In order for everything in “Daredevil” to be lined up for “Shadowland” to take place, Diggle and Johnston’s plot requires an unfortunate thing to happen. Namely, Matt Murdock has to act slightly stupid. Murdock’s never been brilliant on the level of characters like Reed Richards or Tony Stark, but generally speaking he’s a smart guy. He’s done quite well as a lawyer over the years, even without his abilities as Daredevil. He’s able to analyze a crime scene. He’s able to figure out motive. All of these are things that Diggle and Johnston acknowledge in their script for “Daredevil” #507. But then, when push comes to shove, all of that goes away. It’s a strange moment, one that stands out because it’s such a pivotal event in this story that keeps everything moving forward into next month’s crossover.

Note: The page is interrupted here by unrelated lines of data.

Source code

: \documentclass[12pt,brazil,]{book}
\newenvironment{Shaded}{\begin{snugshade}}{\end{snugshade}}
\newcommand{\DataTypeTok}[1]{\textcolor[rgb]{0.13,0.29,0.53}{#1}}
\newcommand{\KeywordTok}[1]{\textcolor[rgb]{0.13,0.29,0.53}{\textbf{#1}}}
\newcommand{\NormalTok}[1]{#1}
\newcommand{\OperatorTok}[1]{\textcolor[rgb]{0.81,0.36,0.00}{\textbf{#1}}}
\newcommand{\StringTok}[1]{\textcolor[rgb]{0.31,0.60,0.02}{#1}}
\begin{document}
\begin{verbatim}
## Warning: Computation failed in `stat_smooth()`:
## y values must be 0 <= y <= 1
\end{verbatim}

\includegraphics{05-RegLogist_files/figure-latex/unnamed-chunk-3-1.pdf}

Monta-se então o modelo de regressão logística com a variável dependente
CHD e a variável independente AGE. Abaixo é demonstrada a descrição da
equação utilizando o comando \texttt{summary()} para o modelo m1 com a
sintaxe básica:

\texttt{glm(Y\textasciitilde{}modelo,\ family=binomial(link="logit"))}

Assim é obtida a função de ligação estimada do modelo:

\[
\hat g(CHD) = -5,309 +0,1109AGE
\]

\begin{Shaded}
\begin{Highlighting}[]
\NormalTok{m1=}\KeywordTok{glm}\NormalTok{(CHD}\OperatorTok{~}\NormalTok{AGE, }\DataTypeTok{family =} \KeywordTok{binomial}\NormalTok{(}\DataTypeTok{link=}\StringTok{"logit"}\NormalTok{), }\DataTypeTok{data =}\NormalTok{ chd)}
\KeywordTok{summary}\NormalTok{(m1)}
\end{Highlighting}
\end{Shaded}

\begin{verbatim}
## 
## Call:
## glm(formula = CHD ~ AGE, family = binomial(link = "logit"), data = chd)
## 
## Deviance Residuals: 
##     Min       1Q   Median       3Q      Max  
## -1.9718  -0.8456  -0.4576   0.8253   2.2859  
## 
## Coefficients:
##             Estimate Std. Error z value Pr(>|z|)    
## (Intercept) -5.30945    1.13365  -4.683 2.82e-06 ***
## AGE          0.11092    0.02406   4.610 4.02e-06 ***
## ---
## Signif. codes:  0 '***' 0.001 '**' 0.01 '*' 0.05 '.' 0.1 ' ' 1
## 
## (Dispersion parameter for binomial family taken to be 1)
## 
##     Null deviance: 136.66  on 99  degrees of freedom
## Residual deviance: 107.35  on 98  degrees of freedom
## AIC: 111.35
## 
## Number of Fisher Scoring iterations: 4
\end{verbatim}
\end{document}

Maybe if the book hadn’t temporarily gone bi-monthly during this story, we might’ve seen more development with Murdock and had this moment feel a bit more smoothly.
As for the rest of the issue, it’s fine if not outstanding. I keep hoping for a stronger consistency on this title; some issues are great, some are just all right. This issue’s pacing seems slightly off, with Daredevil’s fight against white-clothed ninjas feeling a little stretched out while other scenes following up on the previous issue’s revelations about a traitor come across compressed and almost brushed off in a hurry. When scenes in “Daredevil” do come together they’re excellent, but it’s that mixture of highs and medium-lows that keep the series away from the top of a pull list. Reading this issue made me feel like I wished “Daredevil” would change from a book that I always like to a book that I always love.
Marco Checchetto concludes his story arc (filling in for Roberto de la Torre) and it’s sharp, maybe his best art on the book yet. The stark, rigid lines of his art during Daredevil’s fight are great, and people crashing through paper screens hasn’t looked this cool in quite a while. Matt Hollingsworth’s colors seem a touch too vivid and eye-popping in places, but those flecks of white snow scattered all over the pale blue wind is an awfully strong effect from him. I have to also give Checchetto credit that he’s able to slightly tweak his style based on the scene and character; what is full of hard edges with Daredevil is softer and curvy for White Tiger, even when the two are on the same panel.
Hopefully “Shadowland” will finally consistently see “Daredevil” knock it out of the park; right now its variable nature keeps it from being a core player. I’m also a little worried that readers might get Daredevil fatigue with all of the tie-in material later this summer connected to “Shadowland,” but we’ll see how those turn out. There’s at least enough different creative personnel involved that it could end up being fun. For now, I’m cautiously optimistic about “Shadowland.” I wish I was super-excited instead, though.